Così i robot spingono il lavoro più in là

Alberto Mingardi

Parleremo del lavoro al passato? Il Presidente della Banca Mondiale Jim Yong Kim è tornato a ragionare sulla minaccia della disoccupazione tecnologica. I consulenti hanno trovato un filone aurifero nella fantascienza: continuano a vaticinare la robotizzazione di questo o quel mestiere.

 Dormono sonni tranquilli le cameriere d’albergo (difficilissimo insegnare alle macchine a rifare i letti), temono il peggio le professioni intellettuali. Jack Ma, il fondatore di Alibaba, ha esortato a insegnare ai bambini a dipingere e a suonare uno strumento musicale: «È ciò che ci rende umani». La musica è fra le più straordinarie creazioni dell’uomo, ma nessuno aveva mai pensato a Stravinskij come antidoto per la disoccupazione.

E’ curioso che molti siano pronti a immaginare iniziative straordinarie contro un problema che ancora non c’è, e pochissimi a occuparsi di una questione sempre più evidente.
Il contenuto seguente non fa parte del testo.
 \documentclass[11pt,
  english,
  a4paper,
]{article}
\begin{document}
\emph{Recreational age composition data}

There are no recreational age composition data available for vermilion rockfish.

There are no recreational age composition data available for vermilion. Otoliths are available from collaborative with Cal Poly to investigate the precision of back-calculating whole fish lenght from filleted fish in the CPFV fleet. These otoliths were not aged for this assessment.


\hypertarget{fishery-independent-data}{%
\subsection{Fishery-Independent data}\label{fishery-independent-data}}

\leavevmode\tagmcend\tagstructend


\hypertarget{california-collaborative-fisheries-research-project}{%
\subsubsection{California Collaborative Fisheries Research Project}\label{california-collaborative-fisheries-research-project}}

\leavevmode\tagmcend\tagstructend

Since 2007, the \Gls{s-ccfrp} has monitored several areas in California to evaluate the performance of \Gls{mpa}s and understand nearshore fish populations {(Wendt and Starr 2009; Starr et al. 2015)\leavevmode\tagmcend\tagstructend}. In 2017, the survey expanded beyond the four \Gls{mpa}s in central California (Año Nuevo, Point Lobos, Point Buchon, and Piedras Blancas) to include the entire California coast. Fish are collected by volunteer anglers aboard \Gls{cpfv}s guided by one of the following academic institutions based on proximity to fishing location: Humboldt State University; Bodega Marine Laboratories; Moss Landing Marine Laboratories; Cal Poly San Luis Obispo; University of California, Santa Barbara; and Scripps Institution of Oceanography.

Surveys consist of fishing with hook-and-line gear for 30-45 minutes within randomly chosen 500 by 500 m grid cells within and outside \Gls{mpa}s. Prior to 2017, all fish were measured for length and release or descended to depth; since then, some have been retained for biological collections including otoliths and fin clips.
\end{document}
L’impressione diffusa è che la scuola sia in crisi un po’ in tutti i Paesi occidentali. Che gli insegnamenti non siano ben calibrati su esigenze e sensibilità contemporanee. Che ci siano difficoltà legate alle modalità di trasmissione della conoscenza (anche ma non solo perché vivere attaccati agli smartphone influisce sulla capacità di concentrazione). Che l’istruzione sia in larga misura burocratizzata, artificialmente protetta dalla concorrenza e retta da incentivi che difficilmente premiano lo sforzo e il merito dei singoli docenti. Si potrebbe continuare.

Statene certi: nel futuro del lavoro, come nel suo presente, non mancheranno i problemi. Una scuola che funziona meglio potrebbe aiutare a risolverli.

Quali sono le alternative? Separare lavoro e pane, con il reddito di cittadinanza? Rallentare l’innovazione (cosa che alla politica riesce benissimo, anche senza volerlo)?

 

Dimentichiamo sempre che il miglioramento delle condizioni di vita delle persone è stato reso possibile dall’incremento del prodotto per ora lavorata, frutto del progresso tecnologico, e senza il quale non ci sarebbe stata alcuna crescita dei salari.

 

Una delle caratteristiche dell’innovazione tecnologica è proprio quella di rendere obsoleti alcuni mestieri. Il telefono mise fuori mercato i telegrafisti. Il computer ha mandato in pensione le dattilografe. Una volta le chiamate interurbane passavano per l’intervento di un plotone di centralinisti: con la teleselezione «integrale», negli Anni Settanta, ciascuno poteva finalmente telefonare ovunque sul territorio nazionale senza l’intervento di un addetto.

 

Scoperte e invenzioni cambiano anche l’organizzazione del lavoro. La fabbrica e l’ufficio non sono realtà «naturali». Come ha spiegato Joel Mokyr («I doni di Atena», Il Mulino), essi nacquero proprio perché le tecniche di produzione erano diventate più complesse e avevano bisogno del coordinamento di diverse competenze. Nell’800, ciò significava il controllo e la supervisione diretta: la fabbrica. Già oggi, in molti settori, la prossimità fisica è sempre meno rilevante.

I produttori di «scenari» sembrano ragionare come se la tecnologia andasse avanti da sola. Come se non dipendesse dalle idee degli esseri umani. Come se essa non riflettesse la conoscenza sempre più precisa dei fenomeni naturali e delle loro regolarità (la «scienza»), che a sua volta ci conduce a capire come sfruttarli a nostro vantaggio.

LA STAMPA

 

Siamo terrorizzati quando pensiamo a 7 miliardi di bocche da sfamare, ma dimentichiamo che sono anche 7 miliardi di teste. «Progresso» è tutto quel che può accadere grazie al loro contributo. Certo diventa ogni giorno più difficile, se li convinciamo che sono vittime predestinate della tecnologia, e non protagonisti dell’economia della conoscenza.